(EXERCISE AIM):
Can you write out the whole listing exactly?

(EXERCISE MATERIAL):
Content starts

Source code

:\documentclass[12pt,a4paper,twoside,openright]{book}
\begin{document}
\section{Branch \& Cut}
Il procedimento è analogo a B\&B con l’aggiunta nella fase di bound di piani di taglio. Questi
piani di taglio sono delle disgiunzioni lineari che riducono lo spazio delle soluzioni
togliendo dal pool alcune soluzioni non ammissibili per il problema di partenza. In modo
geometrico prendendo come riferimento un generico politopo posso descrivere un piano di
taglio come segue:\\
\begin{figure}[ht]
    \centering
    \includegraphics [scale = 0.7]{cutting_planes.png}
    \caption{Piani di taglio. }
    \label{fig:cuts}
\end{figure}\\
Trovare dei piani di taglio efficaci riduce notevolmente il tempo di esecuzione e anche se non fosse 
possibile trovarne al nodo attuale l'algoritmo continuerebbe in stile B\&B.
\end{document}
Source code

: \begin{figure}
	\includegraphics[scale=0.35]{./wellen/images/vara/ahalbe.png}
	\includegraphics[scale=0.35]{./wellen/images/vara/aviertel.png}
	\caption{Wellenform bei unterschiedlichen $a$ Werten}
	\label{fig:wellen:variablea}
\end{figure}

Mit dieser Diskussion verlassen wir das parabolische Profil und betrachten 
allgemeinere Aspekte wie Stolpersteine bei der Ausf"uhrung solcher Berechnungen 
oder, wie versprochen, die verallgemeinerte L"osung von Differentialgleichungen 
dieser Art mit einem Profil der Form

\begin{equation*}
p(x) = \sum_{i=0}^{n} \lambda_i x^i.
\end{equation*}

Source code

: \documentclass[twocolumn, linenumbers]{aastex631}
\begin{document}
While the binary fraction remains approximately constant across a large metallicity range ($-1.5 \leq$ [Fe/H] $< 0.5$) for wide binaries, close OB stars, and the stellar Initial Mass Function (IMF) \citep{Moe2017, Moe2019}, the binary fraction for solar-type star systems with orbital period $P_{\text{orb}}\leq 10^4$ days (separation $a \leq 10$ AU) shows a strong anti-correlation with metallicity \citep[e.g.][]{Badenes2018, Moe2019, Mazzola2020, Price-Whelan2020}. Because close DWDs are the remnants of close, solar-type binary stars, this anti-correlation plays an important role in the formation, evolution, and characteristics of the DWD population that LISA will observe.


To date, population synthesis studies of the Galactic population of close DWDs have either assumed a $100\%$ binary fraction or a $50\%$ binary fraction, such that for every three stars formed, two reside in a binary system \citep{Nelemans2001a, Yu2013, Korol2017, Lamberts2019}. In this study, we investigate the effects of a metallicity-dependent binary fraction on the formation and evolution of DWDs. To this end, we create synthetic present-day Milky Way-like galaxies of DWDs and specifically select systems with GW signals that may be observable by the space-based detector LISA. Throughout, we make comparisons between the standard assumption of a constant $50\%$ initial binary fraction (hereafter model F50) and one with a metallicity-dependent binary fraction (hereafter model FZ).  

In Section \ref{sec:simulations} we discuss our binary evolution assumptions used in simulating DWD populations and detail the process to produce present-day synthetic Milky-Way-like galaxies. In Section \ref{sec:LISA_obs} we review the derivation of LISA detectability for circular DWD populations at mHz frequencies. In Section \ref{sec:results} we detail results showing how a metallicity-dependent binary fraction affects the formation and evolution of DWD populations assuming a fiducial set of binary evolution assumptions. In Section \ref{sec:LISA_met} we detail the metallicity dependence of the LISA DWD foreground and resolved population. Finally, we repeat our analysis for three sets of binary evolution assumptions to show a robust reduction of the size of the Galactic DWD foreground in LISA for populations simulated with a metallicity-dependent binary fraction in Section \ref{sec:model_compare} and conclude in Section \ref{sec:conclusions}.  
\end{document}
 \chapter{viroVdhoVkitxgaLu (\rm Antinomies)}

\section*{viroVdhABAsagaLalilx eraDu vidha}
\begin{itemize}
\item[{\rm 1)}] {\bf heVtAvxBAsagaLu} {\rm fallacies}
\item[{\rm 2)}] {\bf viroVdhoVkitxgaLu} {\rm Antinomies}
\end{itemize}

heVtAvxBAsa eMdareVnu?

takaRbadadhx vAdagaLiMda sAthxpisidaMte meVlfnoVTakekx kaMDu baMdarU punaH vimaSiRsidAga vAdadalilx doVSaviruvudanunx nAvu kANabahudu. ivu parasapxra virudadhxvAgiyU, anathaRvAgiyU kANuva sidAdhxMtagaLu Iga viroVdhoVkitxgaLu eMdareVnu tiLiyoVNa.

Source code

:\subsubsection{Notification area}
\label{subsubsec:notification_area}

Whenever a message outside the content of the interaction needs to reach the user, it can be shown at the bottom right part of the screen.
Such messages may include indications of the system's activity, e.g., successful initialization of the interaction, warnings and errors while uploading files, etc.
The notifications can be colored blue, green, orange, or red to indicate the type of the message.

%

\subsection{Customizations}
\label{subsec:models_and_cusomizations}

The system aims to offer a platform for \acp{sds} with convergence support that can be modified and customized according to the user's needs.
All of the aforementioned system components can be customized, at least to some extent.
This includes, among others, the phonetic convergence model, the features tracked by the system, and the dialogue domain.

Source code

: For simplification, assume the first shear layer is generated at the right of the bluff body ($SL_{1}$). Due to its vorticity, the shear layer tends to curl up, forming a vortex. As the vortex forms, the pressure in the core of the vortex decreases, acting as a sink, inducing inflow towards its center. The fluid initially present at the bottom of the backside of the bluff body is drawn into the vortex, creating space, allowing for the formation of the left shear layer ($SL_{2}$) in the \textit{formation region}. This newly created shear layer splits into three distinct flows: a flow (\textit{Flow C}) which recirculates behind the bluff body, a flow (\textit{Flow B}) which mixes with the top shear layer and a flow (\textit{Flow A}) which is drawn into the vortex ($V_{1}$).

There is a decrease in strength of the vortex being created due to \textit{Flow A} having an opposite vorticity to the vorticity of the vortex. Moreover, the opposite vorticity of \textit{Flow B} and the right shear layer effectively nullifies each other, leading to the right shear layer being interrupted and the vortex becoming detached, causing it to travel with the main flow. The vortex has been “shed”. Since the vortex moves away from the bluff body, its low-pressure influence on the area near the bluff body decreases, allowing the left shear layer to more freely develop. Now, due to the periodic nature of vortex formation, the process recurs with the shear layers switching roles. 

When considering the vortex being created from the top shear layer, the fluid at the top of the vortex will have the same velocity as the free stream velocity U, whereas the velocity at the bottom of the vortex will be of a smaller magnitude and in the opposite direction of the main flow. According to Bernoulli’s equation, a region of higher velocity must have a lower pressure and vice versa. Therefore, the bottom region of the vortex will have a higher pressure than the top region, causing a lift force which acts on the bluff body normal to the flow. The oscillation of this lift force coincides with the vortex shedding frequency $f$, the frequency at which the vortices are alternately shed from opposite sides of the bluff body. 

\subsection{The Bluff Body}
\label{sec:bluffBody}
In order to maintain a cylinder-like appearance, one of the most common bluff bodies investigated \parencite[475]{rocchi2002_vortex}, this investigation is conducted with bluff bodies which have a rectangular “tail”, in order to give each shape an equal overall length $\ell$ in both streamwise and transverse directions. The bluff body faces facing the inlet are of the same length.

Content ends

(RESPONSE BELOW):
Source code

:\documentclass[12pt,a4paper,twoside,openright]{book}
\begin{document}
\section{Branch \& Cut}
Il procedimento è analogo a B\&B con l’aggiunta nella fase di bound di piani di taglio. Questi
piani di taglio sono delle disgiunzioni lineari che riducono lo spazio delle soluzioni
togliendo dal pool alcune soluzioni non ammissibili per il problema di partenza. In modo
geometrico prendendo come riferimento un generico politopo posso descrivere un piano di
taglio come segue:\\
\begin{figure}[ht]
    \centering
    \includegraphics [scale = 0.7]{cutting_planes.png}
    \caption{Piani di taglio. }
    \label{fig:cuts}
\end{figure}\\
Trovare dei piani di taglio efficaci riduce notevolmente il tempo di esecuzione e anche se non fosse 
possibile trovarne al nodo attuale l'algoritmo continuerebbe in stile B\&B.
\end{document}
Source code

: \begin{figure}
	\includegraphics[scale=0.35]{./wellen/images/vara/ahalbe.png}
	\includegraphics[scale=0.35]{./wellen/images/vara/aviertel.png}
	\caption{Wellenform bei unterschiedlichen $a$ Werten}
	\label{fig:wellen:variablea}
\end{figure}

Mit dieser Diskussion verlassen wir das parabolische Profil und betrachten 
allgemeinere Aspekte wie Stolpersteine bei der Ausf"uhrung solcher Berechnungen 
oder, wie versprochen, die verallgemeinerte L"osung von Differentialgleichungen 
dieser Art mit einem Profil der Form

\begin{equation*}
p(x) = \sum_{i=0}^{n} \lambda_i x^i.
\end{equation*}

Source code

: \documentclass[twocolumn, linenumbers]{aastex631}
\begin{document}
While the binary fraction remains approximately constant across a large metallicity range ($-1.5 \leq$ [Fe/H] $< 0.5$) for wide binaries, close OB stars, and the stellar Initial Mass Function (IMF) \citep{Moe2017, Moe2019}, the binary fraction for solar-type star systems with orbital period $P_{\text{orb}}\leq 10^4$ days (separation $a \leq 10$ AU) shows a strong anti-correlation with metallicity \citep[e.g.][]{Badenes2018, Moe2019, Mazzola2020, Price-Whelan2020}. Because close DWDs are the remnants of close, solar-type binary stars, this anti-correlation plays an important role in the formation, evolution, and characteristics of the DWD population that LISA will observe.


To date, population synthesis studies of the Galactic population of close DWDs have either assumed a $100\%$ binary fraction or a $50\%$ binary fraction, such that for every three stars formed, two reside in a binary system \citep{Nelemans2001a, Yu2013, Korol2017, Lamberts2019}. In this study, we investigate the effects of a metallicity-dependent binary fraction on the formation and evolution of DWDs. To this end, we create synthetic present-day Milky Way-like galaxies of DWDs and specifically select systems with GW signals that may be observable by the space-based detector LISA. Throughout, we make comparisons between the standard assumption of a constant $50\%$ initial binary fraction (hereafter model F50) and one with a metallicity-dependent binary fraction (hereafter model FZ).  

In Section \ref{sec:simulations} we discuss our binary evolution assumptions used in simulating DWD populations and detail the process to produce present-day synthetic Milky-Way-like galaxies. In Section \ref{sec:LISA_obs} we review the derivation of LISA detectability for circular DWD populations at mHz frequencies. In Section \ref{sec:results} we detail results showing how a metallicity-dependent binary fraction affects the formation and evolution of DWD populations assuming a fiducial set of binary evolution assumptions. In Section \ref{sec:LISA_met} we detail the metallicity dependence of the LISA DWD foreground and resolved population. Finally, we repeat our analysis for three sets of binary evolution assumptions to show a robust reduction of the size of the Galactic DWD foreground in LISA for populations simulated with a metallicity-dependent binary fraction in Section \ref{sec:model_compare} and conclude in Section \ref{sec:conclusions}.  
\end{document}
 \chapter{viroVdhoVkitxgaLu (\rm Antinomies)}

\section*{viroVdhABAsagaLalilx eraDu vidha}
\begin{itemize}
\item[{\rm 1)}] {\bf heVtAvxBAsagaLu} {\rm fallacies}
\item[{\rm 2)}] {\bf viroVdhoVkitxgaLu} {\rm Antinomies}
\end{itemize}

heVtAvxBAsa eMdareVnu?

takaRbadadhx vAdagaLiMda sAthxpisidaMte meVlfnoVTakekx kaMDu baMdarU punaH vimaSiRsidAga vAdadalilx doVSaviruvudanunx nAvu kANabahudu. ivu parasapxra virudadhxvAgiyU, anathaRvAgiyU kANuva sidAdhxMtagaLu Iga viroVdhoVkitxgaLu eMdareVnu tiLiyoVNa.

Source code

:\subsubsection{Notification area}
\label{subsubsec:notification_area}

Whenever a message outside the content of the interaction needs to reach the user, it can be shown at the bottom right part of the screen.
Such messages may include indications of the system's activity, e.g., successful initialization of the interaction, warnings and errors while uploading files, etc.
The notifications can be colored blue, green, orange, or red to indicate the type of the message.

%

\subsection{Customizations}
\label{subsec:models_and_cusomizations}

The system aims to offer a platform for \acp{sds} with convergence support that can be modified and customized according to the user's needs.
All of the aforementioned system components can be customized, at least to some extent.
This includes, among others, the phonetic convergence model, the features tracked by the system, and the dialogue domain.

Source code

: For simplification, assume the first shear layer is generated at the right of the bluff body ($SL_{1}$). Due to its vorticity, the shear layer tends to curl up, forming a vortex. As the vortex forms, the pressure in the core of the vortex decreases, acting as a sink, inducing inflow towards its center. The fluid initially present at the bottom of the backside of the bluff body is drawn into the vortex, creating space, allowing for the formation of the left shear layer ($SL_{2}$) in the \textit{formation region}. This newly created shear layer splits into three distinct flows: a flow (\textit{Flow C}) which recirculates behind the bluff body, a flow (\textit{Flow B}) which mixes with the top shear layer and a flow (\textit{Flow A}) which is drawn into the vortex ($V_{1}$).

There is a decrease in strength of the vortex being created due to \textit{Flow A} having an opposite vorticity to the vorticity of the vortex. Moreover, the opposite vorticity of \textit{Flow B} and the right shear layer effectively nullifies each other, leading to the right shear layer being interrupted and the vortex becoming detached, causing it to travel with the main flow. The vortex has been “shed”. Since the vortex moves away from the bluff body, its low-pressure influence on the area near the bluff body decreases, allowing the left shear layer to more freely develop. Now, due to the periodic nature of vortex formation, the process recurs with the shear layers switching roles. 

When considering the vortex being created from the top shear layer, the fluid at the top of the vortex will have the same velocity as the free stream velocity U, whereas the velocity at the bottom of the vortex will be of a smaller magnitude and in the opposite direction of the main flow. According to Bernoulli’s equation, a region of higher velocity must have a lower pressure and vice versa. Therefore, the bottom region of the vortex will have a higher pressure than the top region, causing a lift force which acts on the bluff body normal to the flow. The oscillation of this lift force coincides with the vortex shedding frequency $f$, the frequency at which the vortices are alternately shed from opposite sides of the bluff body. 

\subsection{The Bluff Body}
\label{sec:bluffBody}
In order to maintain a cylinder-like appearance, one of the most common bluff bodies investigated \parencite[475]{rocchi2002_vortex}, this investigation is conducted with bluff bodies which have a rectangular “tail”, in order to give each shape an equal overall length $\ell$ in both streamwise and transverse directions. The bluff body faces facing the inlet are of the same length.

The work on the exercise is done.